Fresh milled flour in bread baking

Hi. I’m new to milling my own flour. I have a MockMill 100 and purchased various wheat berries to use primarily for bread baking. I’ve made a few unsuccessful loaves using different recipes…all have been undercooked in the middle and also cratered during cooking. I’m not sure what the problem is. I have adjusted the recipes to accommodate the fresh milled berries instead of store bought flour. Also, for one of my attempts, I used sprouted hard white wheat berries and that loaf was particularly bad. Any advise on would be helpful. Also wondering if there is something to be done differently if you use purchased sprouted wheat berries as opposed to unsprouted wheat berries. Thanks for any help.

When I transitioned to home-milling, I didn’t find a difference in flour performance except that my home-milled flour was a tiny bit more thirsty than the flour produced by Breadtopia’s large stone mill. Are you also transitioning to using whole grain flour exclusively for the first time as well as home-milled? The whole grain aspect may be the bigger learning curve.

Either way, it sounds like maybe the dough is over-fermenting – I’m going off the “cratered during baking” description you give. Whole grain flour ferments faster than refined flour, and sprouted whole grain flour even faster.

If you’re following a recipe that gives time parameters, try to ignore them in favor of looking at the dough, and keep in mind that there will be fewer bubbles on the surface of a whole grain dough, even if it is very developed and webby inside.

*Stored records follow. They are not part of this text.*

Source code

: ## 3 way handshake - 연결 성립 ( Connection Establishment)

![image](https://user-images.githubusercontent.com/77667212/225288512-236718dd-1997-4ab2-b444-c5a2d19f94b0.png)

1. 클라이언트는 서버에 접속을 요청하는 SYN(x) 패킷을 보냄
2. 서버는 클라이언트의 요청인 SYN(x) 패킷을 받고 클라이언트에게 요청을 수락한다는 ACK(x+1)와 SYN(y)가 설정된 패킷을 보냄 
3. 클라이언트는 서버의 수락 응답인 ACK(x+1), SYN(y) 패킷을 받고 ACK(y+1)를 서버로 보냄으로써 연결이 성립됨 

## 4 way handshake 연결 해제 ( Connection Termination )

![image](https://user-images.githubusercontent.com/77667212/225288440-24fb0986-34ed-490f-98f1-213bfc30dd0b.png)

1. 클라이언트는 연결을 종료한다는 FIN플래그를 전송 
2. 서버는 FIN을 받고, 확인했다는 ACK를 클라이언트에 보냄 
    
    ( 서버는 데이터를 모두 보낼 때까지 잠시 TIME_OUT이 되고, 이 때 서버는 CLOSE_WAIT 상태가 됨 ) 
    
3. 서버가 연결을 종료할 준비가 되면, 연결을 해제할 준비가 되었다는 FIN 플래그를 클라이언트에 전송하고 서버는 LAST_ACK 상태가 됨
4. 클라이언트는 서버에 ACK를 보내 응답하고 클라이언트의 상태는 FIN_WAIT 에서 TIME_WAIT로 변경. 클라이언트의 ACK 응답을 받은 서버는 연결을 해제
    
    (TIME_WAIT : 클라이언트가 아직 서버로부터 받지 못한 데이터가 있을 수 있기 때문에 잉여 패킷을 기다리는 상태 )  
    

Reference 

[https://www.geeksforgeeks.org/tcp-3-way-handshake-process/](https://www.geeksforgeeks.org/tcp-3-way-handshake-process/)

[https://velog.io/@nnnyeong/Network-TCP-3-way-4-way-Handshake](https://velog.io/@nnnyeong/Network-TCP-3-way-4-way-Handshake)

If you haven’t already seen this blog post, it may be a helpful read for understanding different flours.

Here is a blog post with a lot of whole grain dough process photos that show when I end the bulk fermentation and the final proof, some home-milled flour and some not.

More process photos - this blog has a 100% home milled yecora rojo bread and the comparable process on a 50:50 version with bread flour.

All home-milled, mix of sprouted spelt and not sprouted hard red spring wheat.

Here’s a loaf that is all sprouted wheat, but sifted and milled by Breadtopia.

Thanks so much for your help including all the resources you’ve shared. I had not seen some of them before. I’m gearing up to attempt bread baking again. I took a bit of a break out of feeling frustrated with poor results and also we were experience an extreme heat wave here in Colorado that caused me not to want to use the oven…(no AC here). In the meantime I have been reading two books…Flour Lab…and Beard on Bread. Both have been helpful. There is so much to this beautiful art…and I upped my learning curve by attempting to bake with a sourdough starter, fresh milled flour of varying types (hard white wheat, spelt, sprouted hard white wheat) in addition to having to adjust time for high altitude baking (I’m at 55oo ft). The other thing I have been trying is partially using my stand alone mixer dough hook to do some of the kneading. I think it’s just too many new things at once that caused the flops. I’m determined to make some great bread though and may attempt some today. I’ll keep you posted.

It definitely helps to change one variable at a time. Enjoy that cool weather!